*Data for this exercise*:
+++
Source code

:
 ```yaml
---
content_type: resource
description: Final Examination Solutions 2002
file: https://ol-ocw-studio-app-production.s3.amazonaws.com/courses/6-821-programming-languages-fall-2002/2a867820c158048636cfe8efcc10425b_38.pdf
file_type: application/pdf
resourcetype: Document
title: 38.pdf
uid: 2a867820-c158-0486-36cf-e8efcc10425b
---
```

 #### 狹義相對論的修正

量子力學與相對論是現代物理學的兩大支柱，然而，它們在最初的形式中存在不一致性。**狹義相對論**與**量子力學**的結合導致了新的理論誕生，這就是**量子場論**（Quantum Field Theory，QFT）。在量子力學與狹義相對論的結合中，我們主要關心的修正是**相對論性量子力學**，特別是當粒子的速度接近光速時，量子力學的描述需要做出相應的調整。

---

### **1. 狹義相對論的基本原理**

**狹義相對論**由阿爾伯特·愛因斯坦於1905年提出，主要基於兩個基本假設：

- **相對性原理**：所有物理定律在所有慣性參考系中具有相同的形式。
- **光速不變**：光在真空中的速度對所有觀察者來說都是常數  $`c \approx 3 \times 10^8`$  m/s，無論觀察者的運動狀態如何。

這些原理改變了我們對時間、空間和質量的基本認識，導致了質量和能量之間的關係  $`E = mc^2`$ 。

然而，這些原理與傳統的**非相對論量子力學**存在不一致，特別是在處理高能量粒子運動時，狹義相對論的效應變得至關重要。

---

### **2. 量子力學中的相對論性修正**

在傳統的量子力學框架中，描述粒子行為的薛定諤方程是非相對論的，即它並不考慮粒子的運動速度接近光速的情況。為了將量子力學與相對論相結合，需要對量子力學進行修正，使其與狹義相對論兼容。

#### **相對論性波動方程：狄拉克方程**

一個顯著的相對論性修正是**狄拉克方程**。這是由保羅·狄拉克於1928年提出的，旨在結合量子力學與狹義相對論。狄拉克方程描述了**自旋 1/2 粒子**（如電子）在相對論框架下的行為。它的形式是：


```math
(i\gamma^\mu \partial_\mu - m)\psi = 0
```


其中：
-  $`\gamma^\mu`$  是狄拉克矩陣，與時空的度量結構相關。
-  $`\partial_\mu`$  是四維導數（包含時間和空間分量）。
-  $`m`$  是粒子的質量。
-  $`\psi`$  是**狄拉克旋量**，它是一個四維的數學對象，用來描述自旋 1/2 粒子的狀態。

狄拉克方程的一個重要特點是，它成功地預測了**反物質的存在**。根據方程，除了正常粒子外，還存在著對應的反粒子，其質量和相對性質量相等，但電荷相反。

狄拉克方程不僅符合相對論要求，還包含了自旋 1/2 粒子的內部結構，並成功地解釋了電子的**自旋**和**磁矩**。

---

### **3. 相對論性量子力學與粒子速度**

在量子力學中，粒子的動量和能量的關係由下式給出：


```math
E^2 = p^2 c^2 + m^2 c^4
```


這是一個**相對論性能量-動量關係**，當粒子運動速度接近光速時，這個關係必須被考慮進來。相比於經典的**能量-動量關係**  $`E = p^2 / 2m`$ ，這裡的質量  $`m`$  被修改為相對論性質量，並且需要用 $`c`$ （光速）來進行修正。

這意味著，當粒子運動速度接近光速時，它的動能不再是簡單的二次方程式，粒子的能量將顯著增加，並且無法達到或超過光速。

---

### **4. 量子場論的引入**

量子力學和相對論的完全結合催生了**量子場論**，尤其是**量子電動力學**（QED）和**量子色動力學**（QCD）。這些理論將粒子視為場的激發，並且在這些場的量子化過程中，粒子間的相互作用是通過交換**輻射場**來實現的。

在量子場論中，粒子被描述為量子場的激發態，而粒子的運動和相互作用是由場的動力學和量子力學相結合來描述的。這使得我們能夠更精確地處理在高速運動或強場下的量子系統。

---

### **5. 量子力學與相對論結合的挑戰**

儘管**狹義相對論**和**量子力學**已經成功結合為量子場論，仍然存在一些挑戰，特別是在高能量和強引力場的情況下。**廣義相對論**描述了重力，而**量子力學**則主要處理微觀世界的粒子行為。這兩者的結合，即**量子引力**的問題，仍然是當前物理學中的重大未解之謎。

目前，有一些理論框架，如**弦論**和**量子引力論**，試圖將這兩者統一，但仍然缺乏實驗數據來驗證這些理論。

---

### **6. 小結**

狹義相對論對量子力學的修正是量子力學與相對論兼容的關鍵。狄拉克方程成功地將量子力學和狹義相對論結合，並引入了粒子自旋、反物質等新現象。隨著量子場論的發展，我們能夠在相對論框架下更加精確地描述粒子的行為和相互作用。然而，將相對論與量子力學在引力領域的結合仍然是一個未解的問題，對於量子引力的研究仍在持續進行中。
+++
*Task item*:
Word for word, print every line above.

*Result of this exercise*:
Source code

:
 ```yaml
---
content_type: resource
description: Final Examination Solutions 2002
file: https://ol-ocw-studio-app-production.s3.amazonaws.com/courses/6-821-programming-languages-fall-2002/2a867820c158048636cfe8efcc10425b_38.pdf
file_type: application/pdf
resourcetype: Document
title: 38.pdf
uid: 2a867820-c158-0486-36cf-e8efcc10425b
---
```

 #### 狹義相對論的修正

量子力學與相對論是現代物理學的兩大支柱，然而，它們在最初的形式中存在不一致性。**狹義相對論**與**量子力學**的結合導致了新的理論誕生，這就是**量子場論**（Quantum Field Theory，QFT）。在量子力學與狹義相對論的結合中，我們主要關心的修正是**相對論性量子力學**，特別是當粒子的速度接近光速時，量子力學的描述需要做出相應的調整。

---

### **1. 狹義相對論的基本原理**

**狹義相對論**由阿爾伯特·愛因斯坦於1905年提出，主要基於兩個基本假設：

- **相對性原理**：所有物理定律在所有慣性參考系中具有相同的形式。
- **光速不變**：光在真空中的速度對所有觀察者來說都是常數  $`c \approx 3 \times 10^8`$  m/s，無論觀察者的運動狀態如何。

這些原理改變了我們對時間、空間和質量的基本認識，導致了質量和能量之間的關係  $`E = mc^2`$ 。

然而，這些原理與傳統的**非相對論量子力學**存在不一致，特別是在處理高能量粒子運動時，狹義相對論的效應變得至關重要。

---

### **2. 量子力學中的相對論性修正**

在傳統的量子力學框架中，描述粒子行為的薛定諤方程是非相對論的，即它並不考慮粒子的運動速度接近光速的情況。為了將量子力學與相對論相結合，需要對量子力學進行修正，使其與狹義相對論兼容。

#### **相對論性波動方程：狄拉克方程**

一個顯著的相對論性修正是**狄拉克方程**。這是由保羅·狄拉克於1928年提出的，旨在結合量子力學與狹義相對論。狄拉克方程描述了**自旋 1/2 粒子**（如電子）在相對論框架下的行為。它的形式是：


```math
(i\gamma^\mu \partial_\mu - m)\psi = 0
```


其中：
-  $`\gamma^\mu`$  是狄拉克矩陣，與時空的度量結構相關。
-  $`\partial_\mu`$  是四維導數（包含時間和空間分量）。
-  $`m`$  是粒子的質量。
-  $`\psi`$  是**狄拉克旋量**，它是一個四維的數學對象，用來描述自旋 1/2 粒子的狀態。

狄拉克方程的一個重要特點是，它成功地預測了**反物質的存在**。根據方程，除了正常粒子外，還存在著對應的反粒子，其質量和相對性質量相等，但電荷相反。

狄拉克方程不僅符合相對論要求，還包含了自旋 1/2 粒子的內部結構，並成功地解釋了電子的**自旋**和**磁矩**。

---

### **3. 相對論性量子力學與粒子速度**

在量子力學中，粒子的動量和能量的關係由下式給出：


```math
E^2 = p^2 c^2 + m^2 c^4
```


這是一個**相對論性能量-動量關係**，當粒子運動速度接近光速時，這個關係必須被考慮進來。相比於經典的**能量-動量關係**  $`E = p^2 / 2m`$ ，這裡的質量  $`m`$  被修改為相對論性質量，並且需要用 $`c`$ （光速）來進行修正。

這意味著，當粒子運動速度接近光速時，它的動能不再是簡單的二次方程式，粒子的能量將顯著增加，並且無法達到或超過光速。

---

### **4. 量子場論的引入**

量子力學和相對論的完全結合催生了**量子場論**，尤其是**量子電動力學**（QED）和**量子色動力學**（QCD）。這些理論將粒子視為場的激發，並且在這些場的量子化過程中，粒子間的相互作用是通過交換**輻射場**來實現的。

在量子場論中，粒子被描述為量子場的激發態，而粒子的運動和相互作用是由場的動力學和量子力學相結合來描述的。這使得我們能夠更精確地處理在高速運動或強場下的量子系統。

---

### **5. 量子力學與相對論結合的挑戰**

儘管**狹義相對論**和**量子力學**已經成功結合為量子場論，仍然存在一些挑戰，特別是在高能量和強引力場的情況下。**廣義相對論**描述了重力，而**量子力學**則主要處理微觀世界的粒子行為。這兩者的結合，即**量子引力**的問題，仍然是當前物理學中的重大未解之謎。

目前，有一些理論框架，如**弦論**和**量子引力論**，試圖將這兩者統一，但仍然缺乏實驗數據來驗證這些理論。

---

### **6. 小結**

狹義相對論對量子力學的修正是量子力學與相對論兼容的關鍵。狄拉克方程成功地將量子力學和狹義相對論結合，並引入了粒子自旋、反物質等新現象。隨著量子場論的發展，我們能夠在相對論框架下更加精確地描述粒子的行為和相互作用。然而，將相對論與量子力學在引力領域的結合仍然是一個未解的問題，對於量子引力的研究仍在持續進行中。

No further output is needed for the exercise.